What's the latency for a verification?
The user experience: Plaid Link takes 25-45 seconds for the median user (entering bank credentials, picking accounts, confirming). Once the public_token reaches our API, scoring takes 600-900ms (parallel calls to fetch accounts, identity, and transactions, then deterministic scoring). Total time from "user clicks verify" to "verdict returned" is typically 30-60 seconds.
How do auditors verify the integrity of our records?
Every verification writes one row to your hash-chained audit log. Each row contains the previous row's SHA-256 hash, plus a hash of itself. Tampering with any row breaks the chain — verifiable independently with no trust in Delegate. Your auditor gets a read-only portal login, sees the full log, can export it as a signed file, and can reverify the chain offline using any standard SHA-256 implementation.

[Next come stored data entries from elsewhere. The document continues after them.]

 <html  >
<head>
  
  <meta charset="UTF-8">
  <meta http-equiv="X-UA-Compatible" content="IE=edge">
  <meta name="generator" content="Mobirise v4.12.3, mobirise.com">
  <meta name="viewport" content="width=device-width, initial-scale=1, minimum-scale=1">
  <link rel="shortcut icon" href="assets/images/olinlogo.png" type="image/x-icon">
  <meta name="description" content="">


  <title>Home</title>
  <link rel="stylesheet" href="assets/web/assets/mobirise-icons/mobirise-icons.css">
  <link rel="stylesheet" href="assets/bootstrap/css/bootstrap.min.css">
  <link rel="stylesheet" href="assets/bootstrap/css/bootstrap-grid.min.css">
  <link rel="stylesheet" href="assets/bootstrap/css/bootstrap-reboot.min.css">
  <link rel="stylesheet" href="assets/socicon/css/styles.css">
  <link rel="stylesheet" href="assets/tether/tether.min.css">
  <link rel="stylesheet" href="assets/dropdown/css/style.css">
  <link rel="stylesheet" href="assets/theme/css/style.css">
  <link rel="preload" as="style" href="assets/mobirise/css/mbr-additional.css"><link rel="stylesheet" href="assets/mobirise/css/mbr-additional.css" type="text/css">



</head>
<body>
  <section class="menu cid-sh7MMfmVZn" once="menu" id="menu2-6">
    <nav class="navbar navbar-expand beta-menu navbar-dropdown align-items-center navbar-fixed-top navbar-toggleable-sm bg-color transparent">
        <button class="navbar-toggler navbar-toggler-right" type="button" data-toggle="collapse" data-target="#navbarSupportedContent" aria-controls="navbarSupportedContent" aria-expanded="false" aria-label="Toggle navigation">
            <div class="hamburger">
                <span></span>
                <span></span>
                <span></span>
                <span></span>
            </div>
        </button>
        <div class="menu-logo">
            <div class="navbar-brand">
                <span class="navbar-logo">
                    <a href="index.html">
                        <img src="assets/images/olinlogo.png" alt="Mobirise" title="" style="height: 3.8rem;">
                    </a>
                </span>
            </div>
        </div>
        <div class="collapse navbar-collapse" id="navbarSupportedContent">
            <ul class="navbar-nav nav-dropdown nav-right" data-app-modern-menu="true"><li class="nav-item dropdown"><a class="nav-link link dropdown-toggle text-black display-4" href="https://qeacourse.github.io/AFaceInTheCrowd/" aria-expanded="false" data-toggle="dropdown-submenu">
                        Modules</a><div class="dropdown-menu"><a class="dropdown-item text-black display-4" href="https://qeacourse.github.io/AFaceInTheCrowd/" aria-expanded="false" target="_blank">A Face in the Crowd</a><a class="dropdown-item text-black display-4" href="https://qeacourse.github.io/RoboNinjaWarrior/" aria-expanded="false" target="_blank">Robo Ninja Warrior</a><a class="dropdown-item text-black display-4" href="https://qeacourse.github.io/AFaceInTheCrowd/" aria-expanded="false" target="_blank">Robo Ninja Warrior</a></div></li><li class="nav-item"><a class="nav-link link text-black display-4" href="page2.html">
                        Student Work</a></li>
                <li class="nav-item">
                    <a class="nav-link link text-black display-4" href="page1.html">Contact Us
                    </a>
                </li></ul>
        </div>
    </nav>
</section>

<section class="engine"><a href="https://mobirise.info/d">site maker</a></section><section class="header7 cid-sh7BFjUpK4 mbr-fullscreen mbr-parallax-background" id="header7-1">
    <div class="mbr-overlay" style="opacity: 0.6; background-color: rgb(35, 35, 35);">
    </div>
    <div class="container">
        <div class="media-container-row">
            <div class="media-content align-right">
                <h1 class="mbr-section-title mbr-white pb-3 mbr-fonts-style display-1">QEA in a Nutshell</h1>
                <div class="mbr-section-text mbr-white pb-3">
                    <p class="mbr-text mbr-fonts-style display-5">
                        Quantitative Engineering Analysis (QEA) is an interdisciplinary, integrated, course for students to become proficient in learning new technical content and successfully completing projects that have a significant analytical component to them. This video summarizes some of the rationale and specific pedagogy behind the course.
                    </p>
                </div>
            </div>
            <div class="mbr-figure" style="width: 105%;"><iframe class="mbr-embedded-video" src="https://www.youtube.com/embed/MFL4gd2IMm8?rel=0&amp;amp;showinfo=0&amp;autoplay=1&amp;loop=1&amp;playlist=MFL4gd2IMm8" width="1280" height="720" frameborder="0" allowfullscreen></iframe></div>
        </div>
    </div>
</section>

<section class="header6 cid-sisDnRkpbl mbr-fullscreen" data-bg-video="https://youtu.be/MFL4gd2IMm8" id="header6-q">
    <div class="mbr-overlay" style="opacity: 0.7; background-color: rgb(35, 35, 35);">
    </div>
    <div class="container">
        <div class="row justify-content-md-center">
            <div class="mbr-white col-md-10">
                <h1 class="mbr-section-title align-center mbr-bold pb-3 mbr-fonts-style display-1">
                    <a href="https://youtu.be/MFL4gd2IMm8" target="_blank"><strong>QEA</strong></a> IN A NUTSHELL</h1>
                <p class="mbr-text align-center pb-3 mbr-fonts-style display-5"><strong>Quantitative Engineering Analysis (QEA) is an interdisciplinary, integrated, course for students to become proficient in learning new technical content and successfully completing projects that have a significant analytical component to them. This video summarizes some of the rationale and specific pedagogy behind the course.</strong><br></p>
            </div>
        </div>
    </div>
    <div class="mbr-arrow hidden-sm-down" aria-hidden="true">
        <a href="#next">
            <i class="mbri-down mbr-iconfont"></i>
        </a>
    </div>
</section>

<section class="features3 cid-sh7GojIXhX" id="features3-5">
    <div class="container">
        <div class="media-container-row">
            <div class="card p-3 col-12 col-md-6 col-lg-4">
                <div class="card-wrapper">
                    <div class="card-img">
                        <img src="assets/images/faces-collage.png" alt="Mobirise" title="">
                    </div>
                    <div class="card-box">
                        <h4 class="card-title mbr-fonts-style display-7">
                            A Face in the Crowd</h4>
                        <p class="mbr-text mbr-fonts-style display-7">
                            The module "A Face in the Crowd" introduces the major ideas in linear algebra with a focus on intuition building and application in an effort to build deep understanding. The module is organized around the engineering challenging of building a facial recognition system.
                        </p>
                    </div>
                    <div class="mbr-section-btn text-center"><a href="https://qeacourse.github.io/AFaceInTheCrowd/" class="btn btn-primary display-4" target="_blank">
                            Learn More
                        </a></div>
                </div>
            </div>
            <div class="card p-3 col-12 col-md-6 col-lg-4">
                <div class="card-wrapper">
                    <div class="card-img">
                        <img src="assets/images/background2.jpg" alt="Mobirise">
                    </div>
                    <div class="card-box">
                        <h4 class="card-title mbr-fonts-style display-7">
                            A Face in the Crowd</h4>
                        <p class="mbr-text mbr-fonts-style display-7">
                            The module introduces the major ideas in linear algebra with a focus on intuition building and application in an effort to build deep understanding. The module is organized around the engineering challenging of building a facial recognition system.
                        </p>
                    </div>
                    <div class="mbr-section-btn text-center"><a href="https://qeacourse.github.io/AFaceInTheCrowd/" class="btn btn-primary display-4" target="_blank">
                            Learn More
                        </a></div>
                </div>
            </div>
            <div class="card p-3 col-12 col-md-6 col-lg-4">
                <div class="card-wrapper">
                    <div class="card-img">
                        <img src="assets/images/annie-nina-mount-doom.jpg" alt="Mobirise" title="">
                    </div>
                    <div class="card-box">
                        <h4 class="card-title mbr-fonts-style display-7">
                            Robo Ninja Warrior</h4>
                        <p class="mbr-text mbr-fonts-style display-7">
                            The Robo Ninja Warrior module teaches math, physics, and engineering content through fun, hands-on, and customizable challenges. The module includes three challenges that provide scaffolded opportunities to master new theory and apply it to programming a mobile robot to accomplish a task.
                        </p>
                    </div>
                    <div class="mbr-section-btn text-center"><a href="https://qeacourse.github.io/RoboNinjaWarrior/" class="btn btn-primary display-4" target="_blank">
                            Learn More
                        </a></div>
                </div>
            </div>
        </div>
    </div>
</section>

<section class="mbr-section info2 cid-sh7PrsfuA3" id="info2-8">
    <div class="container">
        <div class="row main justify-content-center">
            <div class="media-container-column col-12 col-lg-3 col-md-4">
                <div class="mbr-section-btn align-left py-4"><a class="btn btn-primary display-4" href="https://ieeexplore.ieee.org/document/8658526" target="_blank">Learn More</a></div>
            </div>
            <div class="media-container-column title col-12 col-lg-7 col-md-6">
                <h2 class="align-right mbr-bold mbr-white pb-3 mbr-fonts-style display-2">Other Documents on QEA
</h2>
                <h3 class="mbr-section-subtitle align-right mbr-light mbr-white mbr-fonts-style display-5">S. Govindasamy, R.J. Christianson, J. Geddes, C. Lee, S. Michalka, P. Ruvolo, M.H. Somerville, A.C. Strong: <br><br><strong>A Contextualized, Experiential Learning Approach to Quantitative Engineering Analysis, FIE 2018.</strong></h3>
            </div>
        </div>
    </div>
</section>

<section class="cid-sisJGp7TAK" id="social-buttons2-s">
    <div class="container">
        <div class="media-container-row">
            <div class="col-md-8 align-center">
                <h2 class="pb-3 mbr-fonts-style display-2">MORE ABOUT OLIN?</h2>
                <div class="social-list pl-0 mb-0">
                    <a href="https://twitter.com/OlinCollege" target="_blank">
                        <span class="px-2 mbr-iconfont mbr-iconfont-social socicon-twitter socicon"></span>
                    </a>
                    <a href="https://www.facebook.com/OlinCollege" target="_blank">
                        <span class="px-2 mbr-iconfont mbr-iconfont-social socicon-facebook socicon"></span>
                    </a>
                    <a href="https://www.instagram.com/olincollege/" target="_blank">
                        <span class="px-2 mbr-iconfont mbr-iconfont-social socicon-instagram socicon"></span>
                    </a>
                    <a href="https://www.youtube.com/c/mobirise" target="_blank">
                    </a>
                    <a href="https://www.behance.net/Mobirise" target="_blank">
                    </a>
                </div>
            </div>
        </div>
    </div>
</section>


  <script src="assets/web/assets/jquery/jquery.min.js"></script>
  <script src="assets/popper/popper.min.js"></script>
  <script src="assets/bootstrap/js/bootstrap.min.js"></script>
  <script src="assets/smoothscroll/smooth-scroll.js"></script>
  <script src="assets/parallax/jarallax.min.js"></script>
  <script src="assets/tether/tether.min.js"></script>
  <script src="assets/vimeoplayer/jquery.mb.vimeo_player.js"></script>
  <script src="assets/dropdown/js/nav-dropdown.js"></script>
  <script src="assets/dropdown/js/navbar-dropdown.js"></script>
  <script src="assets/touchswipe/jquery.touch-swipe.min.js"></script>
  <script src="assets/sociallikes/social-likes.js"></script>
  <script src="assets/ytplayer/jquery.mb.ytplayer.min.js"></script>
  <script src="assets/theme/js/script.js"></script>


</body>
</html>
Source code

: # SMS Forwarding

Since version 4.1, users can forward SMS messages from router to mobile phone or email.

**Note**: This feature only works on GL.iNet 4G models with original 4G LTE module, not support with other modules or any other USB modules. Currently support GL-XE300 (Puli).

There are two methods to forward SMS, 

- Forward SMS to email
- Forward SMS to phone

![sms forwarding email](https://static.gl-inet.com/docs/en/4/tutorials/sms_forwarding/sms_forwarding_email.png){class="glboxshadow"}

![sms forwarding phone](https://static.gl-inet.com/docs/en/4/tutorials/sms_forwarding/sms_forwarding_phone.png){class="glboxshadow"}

What if Delegate goes down?
Your application controls the failure mode. Common patterns: (1) fail-closed — if Delegate is unreachable, treat as review and queue for manual processing, (2) fail-open — if Delegate is unreachable for low-risk actions, allow with a flag, (3) circuit breaker — switch to a backup verification method after N failures. Production uptime SLA is included in Compliance tier contracts.